[Saved entries]
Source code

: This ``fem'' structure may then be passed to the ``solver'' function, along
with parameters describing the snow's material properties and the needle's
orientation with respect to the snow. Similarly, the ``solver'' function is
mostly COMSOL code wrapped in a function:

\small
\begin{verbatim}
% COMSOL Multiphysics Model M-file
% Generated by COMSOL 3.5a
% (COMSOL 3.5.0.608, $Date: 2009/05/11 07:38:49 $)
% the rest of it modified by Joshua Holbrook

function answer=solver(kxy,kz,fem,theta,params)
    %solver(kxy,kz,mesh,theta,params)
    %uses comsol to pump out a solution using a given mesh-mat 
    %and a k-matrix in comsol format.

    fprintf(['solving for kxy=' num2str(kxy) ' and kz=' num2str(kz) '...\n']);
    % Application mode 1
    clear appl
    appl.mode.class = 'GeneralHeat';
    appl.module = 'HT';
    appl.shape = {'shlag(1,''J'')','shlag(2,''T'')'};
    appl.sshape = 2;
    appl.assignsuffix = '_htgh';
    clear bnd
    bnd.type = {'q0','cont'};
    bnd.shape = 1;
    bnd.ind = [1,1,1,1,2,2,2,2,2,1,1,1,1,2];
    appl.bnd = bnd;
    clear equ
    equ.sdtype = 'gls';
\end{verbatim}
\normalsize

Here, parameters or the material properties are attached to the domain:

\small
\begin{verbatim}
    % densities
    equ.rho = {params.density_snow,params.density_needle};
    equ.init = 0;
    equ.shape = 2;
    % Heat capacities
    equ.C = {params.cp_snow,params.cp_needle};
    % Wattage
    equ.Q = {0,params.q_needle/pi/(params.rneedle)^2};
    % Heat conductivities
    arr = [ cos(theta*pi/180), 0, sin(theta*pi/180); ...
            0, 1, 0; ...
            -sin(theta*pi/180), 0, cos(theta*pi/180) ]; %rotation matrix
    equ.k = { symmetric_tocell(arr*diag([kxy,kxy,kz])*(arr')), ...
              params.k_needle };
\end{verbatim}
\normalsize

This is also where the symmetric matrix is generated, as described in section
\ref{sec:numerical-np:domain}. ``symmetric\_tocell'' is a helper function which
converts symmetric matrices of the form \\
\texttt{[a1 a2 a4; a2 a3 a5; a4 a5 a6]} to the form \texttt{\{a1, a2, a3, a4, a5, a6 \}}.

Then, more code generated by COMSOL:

§ EXERCISE DIRECTIONS:
Each entry is to be returned in full, character for character.

§ RESPONSE BOX:
Source code

: This ``fem'' structure may then be passed to the ``solver'' function, along
with parameters describing the snow's material properties and the needle's
orientation with respect to the snow. Similarly, the ``solver'' function is
mostly COMSOL code wrapped in a function:

\small
\begin{verbatim}
% COMSOL Multiphysics Model M-file
% Generated by COMSOL 3.5a
% (COMSOL 3.5.0.608, $Date: 2009/05/11 07:38:49 $)
% the rest of it modified by Joshua Holbrook

function answer=solver(kxy,kz,fem,theta,params)
    %solver(kxy,kz,mesh,theta,params)
    %uses comsol to pump out a solution using a given mesh-mat 
    %and a k-matrix in comsol format.

    fprintf(['solving for kxy=' num2str(kxy) ' and kz=' num2str(kz) '...\n']);
    % Application mode 1
    clear appl
    appl.mode.class = 'GeneralHeat';
    appl.module = 'HT';
    appl.shape = {'shlag(1,''J'')','shlag(2,''T'')'};
    appl.sshape = 2;
    appl.assignsuffix = '_htgh';
    clear bnd
    bnd.type = {'q0','cont'};
    bnd.shape = 1;
    bnd.ind = [1,1,1,1,2,2,2,2,2,1,1,1,1,2];
    appl.bnd = bnd;
    clear equ
    equ.sdtype = 'gls';
\end{verbatim}
\normalsize

Here, parameters or the material properties are attached to the domain:

\small
\begin{verbatim}
    % densities
    equ.rho = {params.density_snow,params.density_needle};
    equ.init = 0;
    equ.shape = 2;
    % Heat capacities
    equ.C = {params.cp_snow,params.cp_needle};
    % Wattage
    equ.Q = {0,params.q_needle/pi/(params.rneedle)^2};
    % Heat conductivities
    arr = [ cos(theta*pi/180), 0, sin(theta*pi/180); ...
            0, 1, 0; ...
            -sin(theta*pi/180), 0, cos(theta*pi/180) ]; %rotation matrix
    equ.k = { symmetric_tocell(arr*diag([kxy,kxy,kz])*(arr')), ...
              params.k_needle };
\end{verbatim}
\normalsize

This is also where the symmetric matrix is generated, as described in section
\ref{sec:numerical-np:domain}. ``symmetric\_tocell'' is a helper function which
converts symmetric matrices of the form \\
\texttt{[a1 a2 a4; a2 a3 a5; a4 a5 a6]} to the form \texttt{\{a1, a2, a3, a4, a5, a6 \}}.

Then, more code generated by COMSOL:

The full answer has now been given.